In a statement entitled: ‘Trivialise Corruption, Neutralise Justice,’ he took a swipe at some members of the judiciary and blamed politicians for the rate of impunity.
“The reign of impunity will prevail as long as the legal community continues to betray its calling, its oath of office, even its rites of professional collegiality and its responsibility to the rest of us,” Soyinka said.
He added, “It is disappointing that even under a government that promised to dust up the files of political murders and end that reign of homicidal impunity, the Association has not thought fit to demand from the Buhari government its findings.”
According to the Nobel Laureate, impunity covers all crimes including material corruption and any social or governance institution which fails to stem the tide of criminality flings open the channels of impunity.

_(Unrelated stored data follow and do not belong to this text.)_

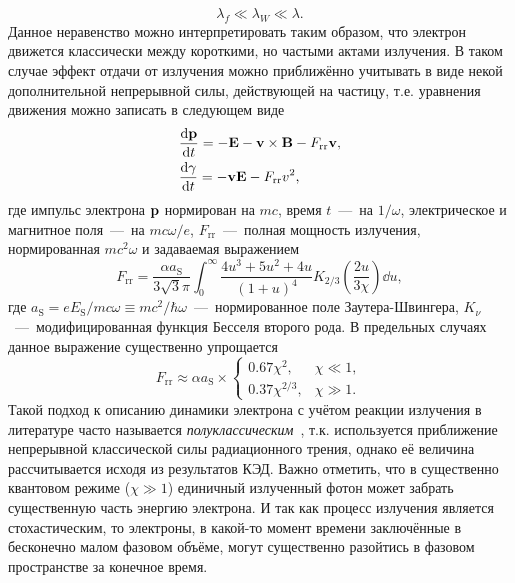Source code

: \begin{equation}
    \lambda_f \ll \lambda_W \ll \lambda.
\end{equation}
Данное неравенство можно интерпретировать таким образом, что электрон движется классически между короткими, но частыми актами излучения.
В таком случае эффект отдачи от излучения можно приближённо учитывать в виде некой дополнительной непрерывной силы, действующей на частицу, т.е. уравнения движения можно записать в следующем виде
\begin{align}
    \label{eq:ch1/sec1/dpdt}
    & \dv{\vb{p}}{t} = -\vb{E} - \vb{v}\times\vb{B} - F_\mathrm{rr}\vb{v} ,\\
    \label{eq:ch1/sec1/dgdt}
    & \dv{\gamma}{t} = -\vb{v}\vb{E} - F_\mathrm{rr} v^2 ,
\end{align}
где импульс электрона $\vb{p}$ нормирован на $m c$, время $t$~---~на $1/\omega$, электрическое и магнитное поля~---~на $m c \omega / e$, $F_\mathrm{rr}$~---~полная мощность излучения, нормированная $mc^2\omega$ и задаваемая выражением
\begin{equation}
    F_\mathrm{rr} = \frac{\alpha a_\mathrm{S}}{3 \sqrt{3}\pi}
    \int_{0}^{\infty}\frac{4u^{3}+5u^2+4u}{(1+u)^{4}}K_{2/3}\left(\frac{2u}
    {3\chi}\right) \dd u,
\end{equation}
где $a_\mathrm{S} = eE_\mathrm{S}/mc\omega\equiv mc^2/\hbar\omega$~---~нормированное поле Заутера-Швингера, $K_\nu$~---~модифицированная функция Бесселя второго рода.
В предельных случаях данное выражение существенно упрощается
\begin{equation}
    F_\mathrm{rr} \approx \alpha a_\mathrm{S} \times
    \begin{cases}
        0.67 \chi^2, & \chi \ll 1, \\
        0.37 \chi^{2/3}, & \chi \gg 1.
    \end{cases}
\end{equation}
Такой подход к описанию динамики электрона с учётом реакции излучения в литературе часто называется \textit{полуклассическим}~\cite{kirk2009pair,bulanov2013electromagnetic,esirkepov2014attractors, niel2018quantum, gonoskov2021charged}, т.к. используется приближение непрерывной классической силы радиационного трения, однако её величина рассчитывается исходя из результатов КЭД.
Важно отметить, что в существенно квантовом режиме ($\chi \gg 1$) единичный излученный фотон может забрать существенную часть энергию электрона.
И так как процесс излучения является стохастическим, то электроны, в какой-то момент времени заключённые в бесконечно малом фазовом объёме, могут существенно разойтись в фазовом пространстве за конечное время.
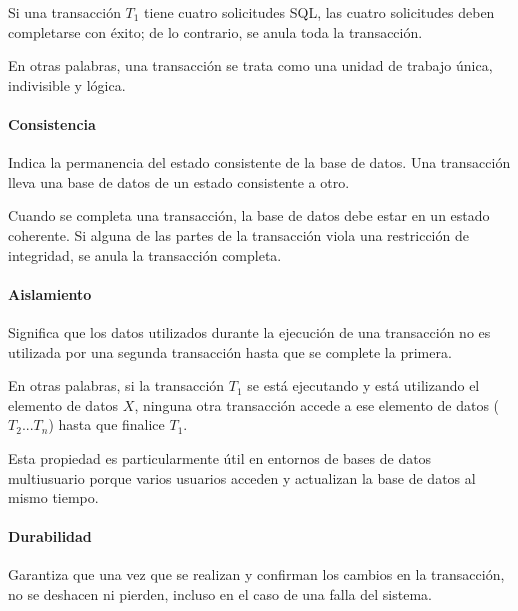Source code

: Si una transacción $T_{1}$ tiene cuatro solicitudes SQL, las cuatro solicitudes deben completarse con éxito; de lo contrario, se anula toda la transacción.


En otras palabras, una transacción se trata como una unidad de trabajo única, indivisible y lógica.
\paragraph*{Consistencia}
Indica la permanencia del estado consistente de la base de datos. Una transacción lleva una base de datos de un estado consistente a otro. 


Cuando se completa una transacción, la base de datos debe estar en un estado coherente. Si alguna de las partes de la transacción viola una restricción de integridad, se anula la transacción completa.
\paragraph*{Aislamiento}
Significa que los datos utilizados durante la ejecución de una transacción no es utilizada por una segunda transacción hasta que se complete la primera. 


En otras palabras, si la transacción $T_{1}$ se está ejecutando y está utilizando el elemento de datos $X$, ninguna otra transacción accede a ese elemento de datos ($T_{2}...T_{n}$) hasta que finalice $T_{1}$.


Esta propiedad es particularmente útil en entornos de bases de datos multiusuario porque varios usuarios acceden y actualizan la base de datos al mismo tiempo.
\paragraph*{Durabilidad}

Garantiza que una vez que se realizan y confirman los cambios en la transacción, no se deshacen ni pierden, incluso en el caso de una falla del sistema.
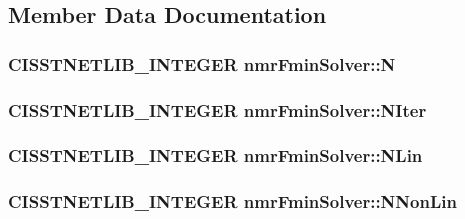 \subsection{Member Data Documentation}
\hypertarget{classnmr_fmin_solver_ab326c4ad9de626447c1ddd93e3be57c1}{
\subsubsection[{N}]{\setlength{\rightskip}{0pt plus 5cm}C\-I\-S\-S\-T\-N\-E\-T\-L\-I\-B\-\_\-\-I\-N\-T\-E\-G\-E\-R nmr\-Fmin\-Solver\-::\-N\hspace{0.3cm}{\ttfamily [protected]}}}\label{classnmr_fmin_solver_ab326c4ad9de626447c1ddd93e3be57c1}
\hypertarget{classnmr_fmin_solver_ab4781ddbf8c710e1758195e8d7024382}{
\subsubsection[{N\-Iter}]{\setlength{\rightskip}{0pt plus 5cm}C\-I\-S\-S\-T\-N\-E\-T\-L\-I\-B\-\_\-\-I\-N\-T\-E\-G\-E\-R nmr\-Fmin\-Solver\-::\-N\-Iter\hspace{0.3cm}{\ttfamily [protected]}}}\label{classnmr_fmin_solver_ab4781ddbf8c710e1758195e8d7024382}
\hypertarget{classnmr_fmin_solver_a0e26ac271bc1782ceacbafd644f2ed8c}{
\subsubsection[{N\-Lin}]{\setlength{\rightskip}{0pt plus 5cm}C\-I\-S\-S\-T\-N\-E\-T\-L\-I\-B\-\_\-\-I\-N\-T\-E\-G\-E\-R nmr\-Fmin\-Solver\-::\-N\-Lin\hspace{0.3cm}{\ttfamily [protected]}}}\label{classnmr_fmin_solver_a0e26ac271bc1782ceacbafd644f2ed8c}
\hypertarget{classnmr_fmin_solver_a3dc96e979c554f7f270cd9957372c801}{
\subsubsection[{N\-Non\-Lin}]{\setlength{\rightskip}{0pt plus 5cm}C\-I\-S\-S\-T\-N\-E\-T\-L\-I\-B\-\_\-\-I\-N\-T\-E\-G\-E\-R nmr\-Fmin\-Solver\-::\-N\-Non\-Lin\hspace{0.3cm}{\ttfamily [protected]}}}\label{classnmr_fmin_solver_a3dc96e979c554f7f270cd9957372c801}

He accused President Muhammadu Buhari of applying what he described as “hands-off approach” to the menace of killings by herdsmen in parts of the country.
Soyinka further criticised some members of the judiciary for their roles in recent events in the country, particularly the trial of Justice Walter Onnoghen.

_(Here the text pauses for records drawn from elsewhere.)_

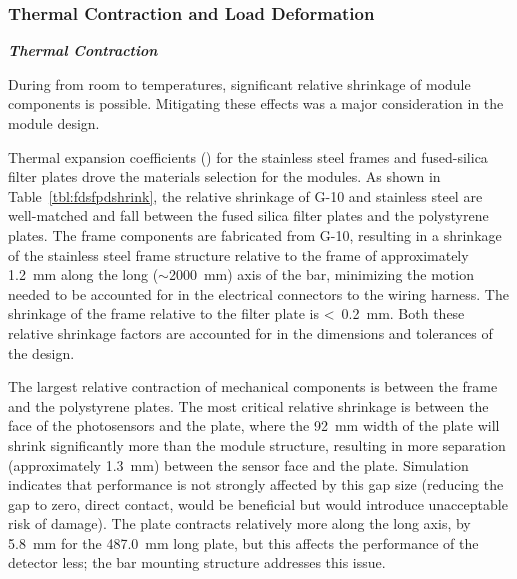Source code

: \subsubsection{Thermal Contraction and Load Deformation}
\label{sssec:pds-thermal-load}
\textit{\bf Thermal Contraction}

During \cooldown from room 
to  temperatures,  significant relative shrinkage of module components is possible.  Mitigating these effects was a major consideration in the  module design.

Thermal expansion coefficients () for the stainless steel  frames and fused-silica filter plates drove the materials selection for the  modules.  As shown in Table~\ref{tbl:fdsfpdshrink},  the relative shrinkage of \frfour G-10 and stainless steel are well-matched and fall between the fused silica filter plates and the polystyrene  plates. The frame components are fabricated from \frfour G-10, resulting in a shrinkage of the stainless steel frame structure relative to the frame of approximately \SI{1.2}{mm} along the long ($\sim$\SI{2000}{mm}) axis of the bar, minimizing the motion needed to be accounted for in the electrical connectors to the wiring harness.  The shrinkage of the frame relative to the filter plate is <~\SI{0.2}{mm}.  Both these relative shrinkage factors are accounted for in the dimensions and tolerances of the design.

The largest relative contraction of mechanical components is between the \frfour frame and the polystyrene  plates. The most critical relative shrinkage is between the face of the photosensors and the  plate, where the \SI{92}{mm} width of the plate will shrink significantly more than the  module structure, resulting in more separation (approximately \SI{1.3}{mm}) between the sensor face and the plate.
 Simulation indicates that  performance is not strongly affected by this gap size (reducing the gap to zero, direct contact, would be beneficial but would introduce unacceptable risk of damage).  %
 The  plate contracts relatively more along the long axis, by \SI{5.8}{mm} for the \SI{487.0}{mm} long plate, but this affects the performance of the detector less; the  bar mounting structure addresses this issue.


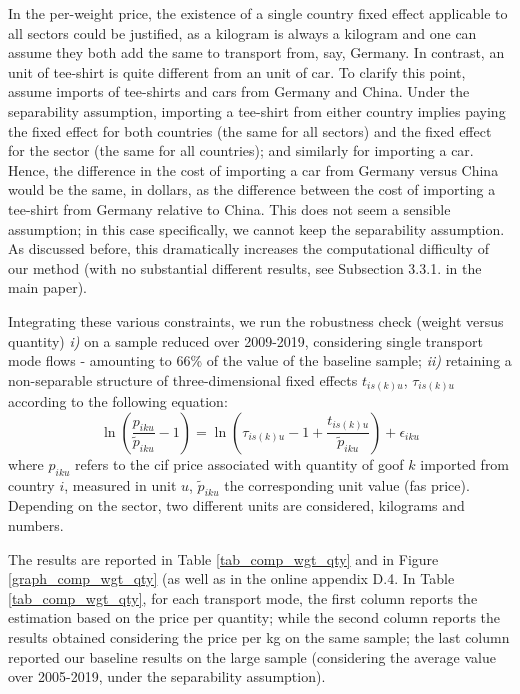 \documentclass[a4paper,11pt]{article}
\begin{document}
In the per-weight price, the existence of a single country fixed effect applicable to all sectors could be justified, as a kilogram is always a kilogram and one can assume they both add the same to transport from, say, Germany. In contrast, an unit of tee-shirt is quite different from an unit of car. To clarify this point, assume imports of tee-shirts and cars from Germany and China. Under the separability assumption, importing a tee-shirt from either country implies paying the fixed effect for both countries (the same for all sectors) and the fixed effect for the sector (the same for all countries); and similarly for importing a car. Hence, the difference in the cost of importing a car from Germany versus China would be the same, in dollars, as the difference between the cost of importing a tee-shirt from Germany relative to China. This does not seem a sensible assumption; in this case specifically, we cannot keep the separability assumption.
As discussed before, this dramatically increases the computational difficulty of our method (with no substantial different results, see Subsection 3.3.1. in the main paper).\smallskip

Integrating these various constraints, we run the robustness check (weight versus quantity) \textit{i)} on a sample reduced over 2009-2019, considering single transport mode flows - amounting to 66\% of the value of the baseline sample; \textit{ii)} retaining a non-separable structure of three-dimensional fixed effects $t_{is(k)u}$, $\tau_{is(k)u}$ according to the following equation:
\begin{equation*}
\ln\left(\frac{p_{iku}}{\widetilde{p}_{iku}}-1 \right)= \ln \left(\tau_{is(k)u} -1+\frac{t_{is(k)u} }{\widetilde{p}_{iku}} \right) + \epsilon_{iku}
\end{equation*}
\noindent where $p_{iku}$ refers to the cif price associated with quantity of goof $k$ imported from country $i$, measured in unit $u$, $\widetilde{p}_{iku}$ the corresponding unit value (fas price). Depending on the sector, two different units are considered, kilograms and numbers.

The results are reported in Table \ref{tab_comp_wgt_qty} and in Figure \ref{graph_comp_wgt_qty} (as well as in the online appendix D.4. In Table \ref{tab_comp_wgt_qty}, for each transport mode, the first column reports the estimation based on the price per quantity; while the second column reports the results obtained considering the price per kg on the same sample; the last column reported our baseline results on the large sample (considering the average value over 2005-2019, under the separability assumption).
\end{document}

He also cautioned Nigerians to be on red alert as such happenings have become synonymous with election periods in the country.
The Nobel Laureate, however, lauded a group of lawyers he referred to as the reformist council who have taken it upon themselves to clear the alleged rot in the judiciary.

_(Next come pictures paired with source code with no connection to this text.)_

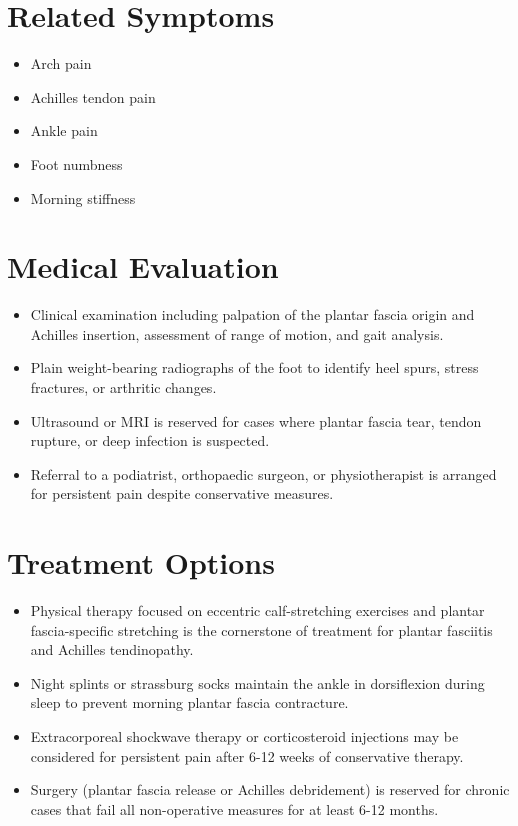 \section*{Related Symptoms}
\begin{itemize}
  \item Arch pain
  \item Achilles tendon pain
  \item Ankle pain
  \item Foot numbness
  \item Morning stiffness
\end{itemize}

\section*{Medical Evaluation}
\begin{itemize}
  \item Clinical examination including palpation of the plantar fascia origin and Achilles insertion, assessment of range of motion, and gait analysis.
  \item Plain weight-bearing radiographs of the foot to identify heel spurs, stress fractures, or arthritic changes.
  \item Ultrasound or MRI is reserved for cases where plantar fascia tear, tendon rupture, or deep infection is suspected.
  \item Referral to a podiatrist, orthopaedic surgeon, or physiotherapist is arranged for persistent pain despite conservative measures.
\end{itemize}

\section*{Treatment Options}
\begin{itemize}
  \item Physical therapy focused on eccentric calf-stretching exercises and plantar fascia-specific stretching is the cornerstone of treatment for plantar fasciitis and Achilles tendinopathy.
  \item Night splints or strassburg socks maintain the ankle in dorsiflexion during sleep to prevent morning plantar fascia contracture.
  \item Extracorporeal shockwave therapy or corticosteroid injections may be considered for persistent pain after 6-12 weeks of conservative therapy.
  \item Surgery (plantar fascia release or Achilles debridement) is reserved for chronic cases that fail all non-operative measures for at least 6-12 months.
\end{itemize}

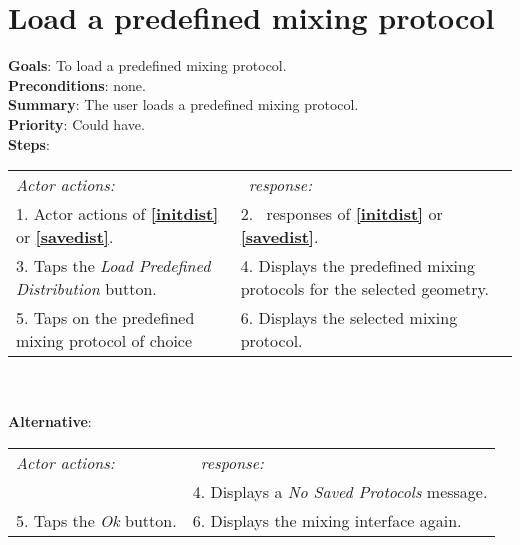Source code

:   \section{Load a predefined mixing protocol}
  \label{loadpredprot}
  \textbf{Goals}: To load a predefined mixing protocol.\\
  \textbf{Preconditions}: none.\\
  \textbf{Summary}: The user loads a predefined mixing protocol.\\
  \textbf{Priority}: Could have.\\
  \textbf{Steps}: \\
  \begin{tabular}{ p{} p{} }
  	\emph{Actor actions:} & \emph{\projectname\ response:} \\
  	1. Actor actions of \textbf{\ref{initdist}} or  \textbf{\ref{savedist}}. & 2. \projectname\ responses of \textbf{\ref{initdist}} or  \textbf{\ref{savedist}}. \\
	3. Taps the \emph{Load Predefined Distribution} button. & 4. Displays the predefined mixing protocols for the selected geometry. \\
	5. Taps on the predefined mixing protocol of choice & 6. Displays the selected mixing protocol. \\
  \end{tabular}
  	 \\
     \\\textbf{Alternative}: \\
    \begin{tabular}{ p{} p{} }
  	\emph{Actor actions:} & \emph{\projectname\ response:} \\
            & 4. Displays a \emph{No Saved Protocols} message. \\
    5. Taps the \emph{Ok} button. & 6. Displays the mixing interface again. \\
  \end{tabular}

“It is heartening news that some 20 concerned lawyers have come together to undertake the mission of cleaning up the Aegean stables that seem to pass today for the Nigerian judiciary. Some of us do need an institution to which we can look up, of which we should even live in awe. Some find that in religious institutions, others in traditional fixtures, some even in family and so on. All agree that the order of justice is a pre-eminent candidate for collective regard and even self-regulation. No matter, we all know that, without justice, society unravels at the seams, and its citizens resort to self-help,” he explained.
“I feel especially exercised by recent happenings within that body currently from a dominant perspective: it has become increasingly fashionable to sneer at any anti-corruption pre-occupation. No, no one actually ever goes so far as to condone corruption. Perish the thought! Gradually, however, the nation’s psyche is being both subtly and brazenly returned to accept not simply corruption as the norm of social relationships, but its heightened product, impunity, as a national emblem. The justification? The machinery that was launched against corruption with such fanfare, it is claimed, has run aground”.
Soyinka alleged that the current anti-corruption war is characterised by selectivity, insincerity, non-seriousness and cynical distraction.
“Selectivity has been cited as proof. Insincerity, non-seriousness, cynical distraction, are routine assessments of the current governmental campaign,” he said.
“Not surprising then, that it was only a matter of time before the flagbearer of one of the ‘parties to beat’ came out openly to dismiss the punitive option, delivering the promise of amnesty as one of the corner-stones of his plans for the nation. It was a well-calculated gambit. That candidate, an astute politician with his nose to the ground, found that ground primed, ready and conducive.
Soon, this will be topped by some rivalling knight in shining armour from rivalling parties who promise prosecution and prison sentence for anyone who bad-mouths corruption – of course, always with a caveat – until all the ills that infest society have been completely eradicated – guinea-worm, river blindness, soil erosion, oil pollution, rape, and kidnapping incest, not forgetting the transformation of the entire national infrastructure and the full elimination of the last vestiges of Boko Haram, killer herdsmen, Lassa bearing rodents and potholes on the road”.